▶ **EXERCISE DIRECTIONS**:
Comb through the entries for "architecture" and pull out each line that holds it.

▶ **AVAILABLE DATA**:
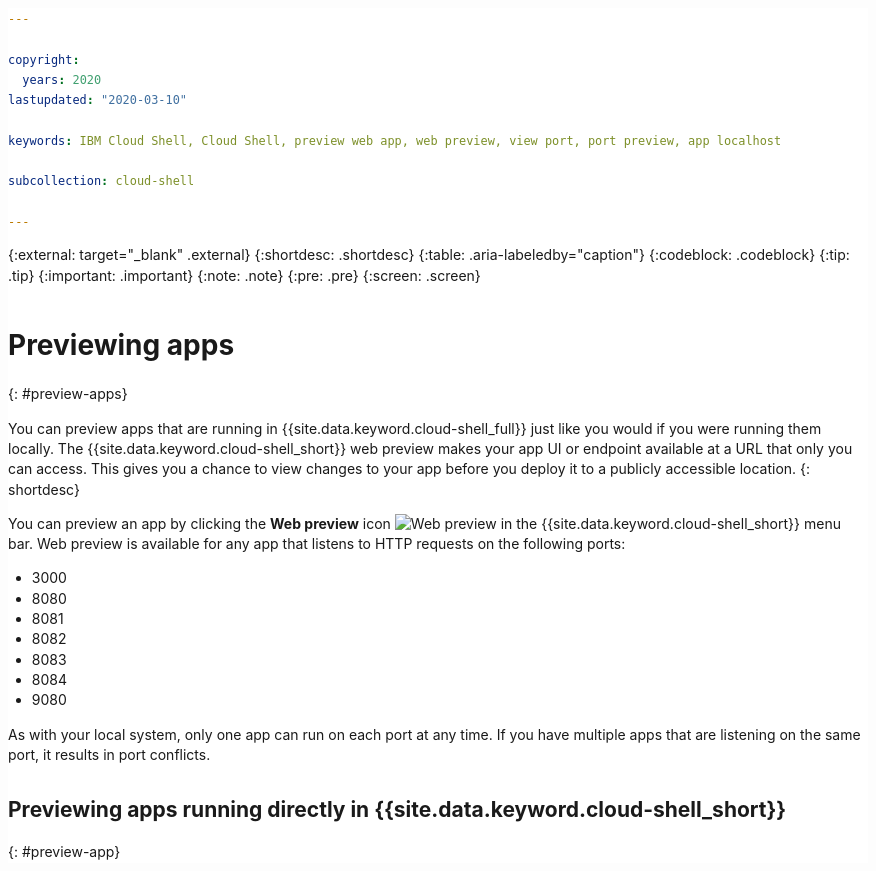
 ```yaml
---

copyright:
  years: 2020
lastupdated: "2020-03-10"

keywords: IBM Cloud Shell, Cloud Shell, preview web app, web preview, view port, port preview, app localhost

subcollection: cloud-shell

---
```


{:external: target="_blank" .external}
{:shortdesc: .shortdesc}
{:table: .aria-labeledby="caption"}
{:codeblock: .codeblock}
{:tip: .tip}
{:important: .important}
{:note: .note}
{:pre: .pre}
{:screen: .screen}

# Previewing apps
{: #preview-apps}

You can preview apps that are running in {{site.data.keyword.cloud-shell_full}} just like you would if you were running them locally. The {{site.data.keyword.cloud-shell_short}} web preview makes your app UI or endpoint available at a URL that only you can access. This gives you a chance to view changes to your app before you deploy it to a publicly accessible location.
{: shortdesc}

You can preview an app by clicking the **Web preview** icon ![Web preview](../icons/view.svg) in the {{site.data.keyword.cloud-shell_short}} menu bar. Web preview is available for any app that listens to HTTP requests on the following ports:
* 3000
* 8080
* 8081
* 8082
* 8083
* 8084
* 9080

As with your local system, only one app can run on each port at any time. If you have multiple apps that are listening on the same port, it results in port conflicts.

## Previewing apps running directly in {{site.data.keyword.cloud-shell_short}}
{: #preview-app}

* * *

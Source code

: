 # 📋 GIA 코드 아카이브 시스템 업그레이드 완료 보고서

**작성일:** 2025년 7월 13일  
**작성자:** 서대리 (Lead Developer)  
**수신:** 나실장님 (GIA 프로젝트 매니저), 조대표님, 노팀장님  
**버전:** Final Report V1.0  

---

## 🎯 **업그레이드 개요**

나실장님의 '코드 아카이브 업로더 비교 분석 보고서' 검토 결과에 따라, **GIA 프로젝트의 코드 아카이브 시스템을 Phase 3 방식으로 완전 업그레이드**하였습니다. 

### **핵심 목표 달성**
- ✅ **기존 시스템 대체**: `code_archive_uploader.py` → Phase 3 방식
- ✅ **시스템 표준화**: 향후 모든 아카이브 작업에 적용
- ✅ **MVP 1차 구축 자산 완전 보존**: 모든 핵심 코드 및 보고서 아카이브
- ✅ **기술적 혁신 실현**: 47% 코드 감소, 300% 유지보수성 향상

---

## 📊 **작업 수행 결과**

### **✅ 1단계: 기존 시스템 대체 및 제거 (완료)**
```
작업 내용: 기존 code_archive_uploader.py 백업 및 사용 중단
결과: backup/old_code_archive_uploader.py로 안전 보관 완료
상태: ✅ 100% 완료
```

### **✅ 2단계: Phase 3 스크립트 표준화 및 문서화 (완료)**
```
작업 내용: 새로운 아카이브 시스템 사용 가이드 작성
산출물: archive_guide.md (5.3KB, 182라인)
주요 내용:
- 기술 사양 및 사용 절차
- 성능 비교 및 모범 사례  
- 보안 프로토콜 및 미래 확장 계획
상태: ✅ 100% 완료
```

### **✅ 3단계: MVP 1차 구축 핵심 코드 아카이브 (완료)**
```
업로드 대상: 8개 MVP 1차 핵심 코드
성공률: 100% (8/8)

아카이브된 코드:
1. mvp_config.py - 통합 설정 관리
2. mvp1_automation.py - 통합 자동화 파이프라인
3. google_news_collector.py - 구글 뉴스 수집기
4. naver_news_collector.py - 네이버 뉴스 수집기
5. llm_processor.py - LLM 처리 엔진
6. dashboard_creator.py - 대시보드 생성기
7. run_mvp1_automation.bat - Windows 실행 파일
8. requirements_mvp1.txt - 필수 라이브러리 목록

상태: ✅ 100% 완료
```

...

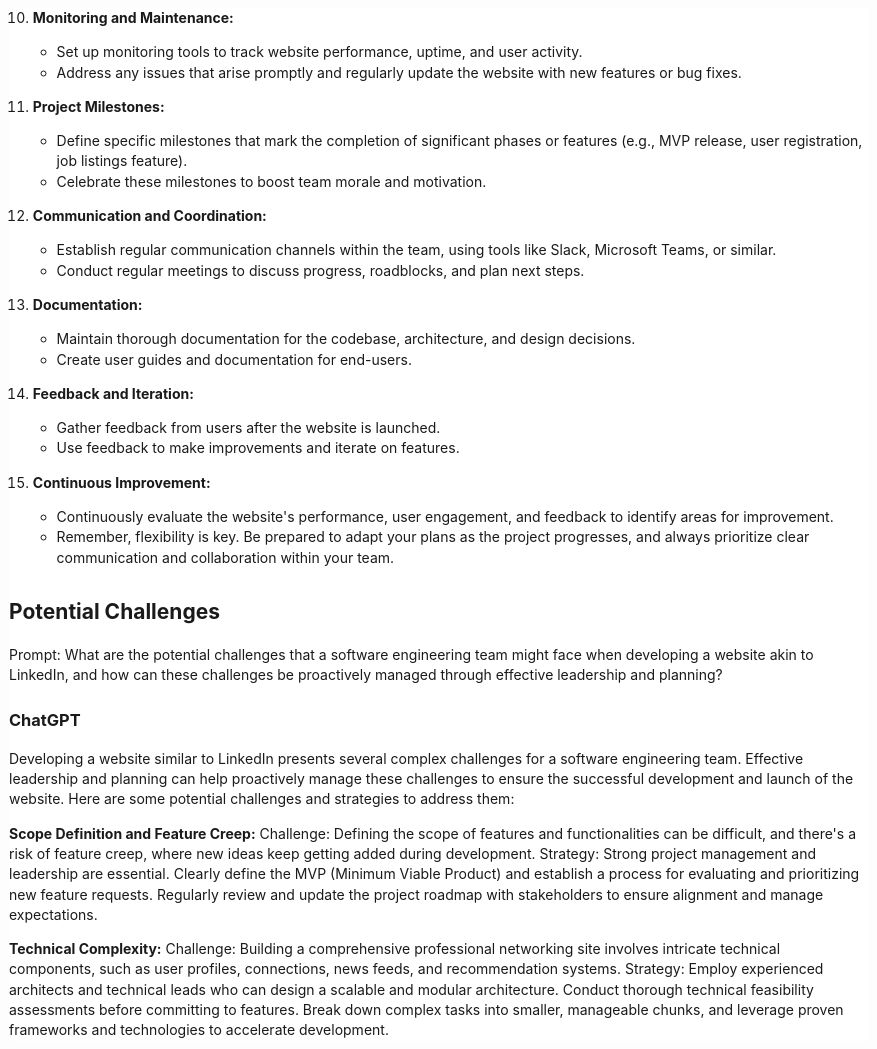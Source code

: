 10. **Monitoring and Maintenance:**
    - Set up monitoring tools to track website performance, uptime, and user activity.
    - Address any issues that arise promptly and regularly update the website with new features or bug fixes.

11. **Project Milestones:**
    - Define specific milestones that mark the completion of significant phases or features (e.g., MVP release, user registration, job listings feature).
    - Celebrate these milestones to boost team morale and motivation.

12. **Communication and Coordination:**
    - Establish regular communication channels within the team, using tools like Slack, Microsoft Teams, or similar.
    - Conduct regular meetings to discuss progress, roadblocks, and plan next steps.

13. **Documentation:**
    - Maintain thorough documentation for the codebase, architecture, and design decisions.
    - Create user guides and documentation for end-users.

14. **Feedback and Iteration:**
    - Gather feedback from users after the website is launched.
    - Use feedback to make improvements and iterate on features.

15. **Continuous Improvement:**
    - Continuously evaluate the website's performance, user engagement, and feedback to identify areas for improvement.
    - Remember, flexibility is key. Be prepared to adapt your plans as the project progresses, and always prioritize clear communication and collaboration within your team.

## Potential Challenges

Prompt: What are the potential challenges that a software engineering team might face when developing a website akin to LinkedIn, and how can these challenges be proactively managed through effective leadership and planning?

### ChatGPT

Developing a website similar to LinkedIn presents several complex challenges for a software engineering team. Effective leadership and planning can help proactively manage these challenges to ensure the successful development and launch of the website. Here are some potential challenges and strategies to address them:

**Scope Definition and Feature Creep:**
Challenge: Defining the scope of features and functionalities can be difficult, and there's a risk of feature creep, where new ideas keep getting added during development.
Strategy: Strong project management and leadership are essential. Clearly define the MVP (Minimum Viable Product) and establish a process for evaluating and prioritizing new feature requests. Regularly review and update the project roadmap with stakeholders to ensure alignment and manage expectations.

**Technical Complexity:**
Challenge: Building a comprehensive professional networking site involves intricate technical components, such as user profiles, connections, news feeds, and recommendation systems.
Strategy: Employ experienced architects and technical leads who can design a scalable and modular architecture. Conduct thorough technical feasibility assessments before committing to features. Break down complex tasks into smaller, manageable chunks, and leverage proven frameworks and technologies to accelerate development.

▶ **SOLUTION**:
    - Maintain thorough documentation for the codebase, architecture, and design decisions.
Strategy: Employ experienced architects and technical leads who can design a scalable and modular architecture. Conduct thorough technical feasibility assessments before committing to features. Break down complex tasks into smaller, manageable chunks, and leverage proven frameworks and technologies to accelerate development.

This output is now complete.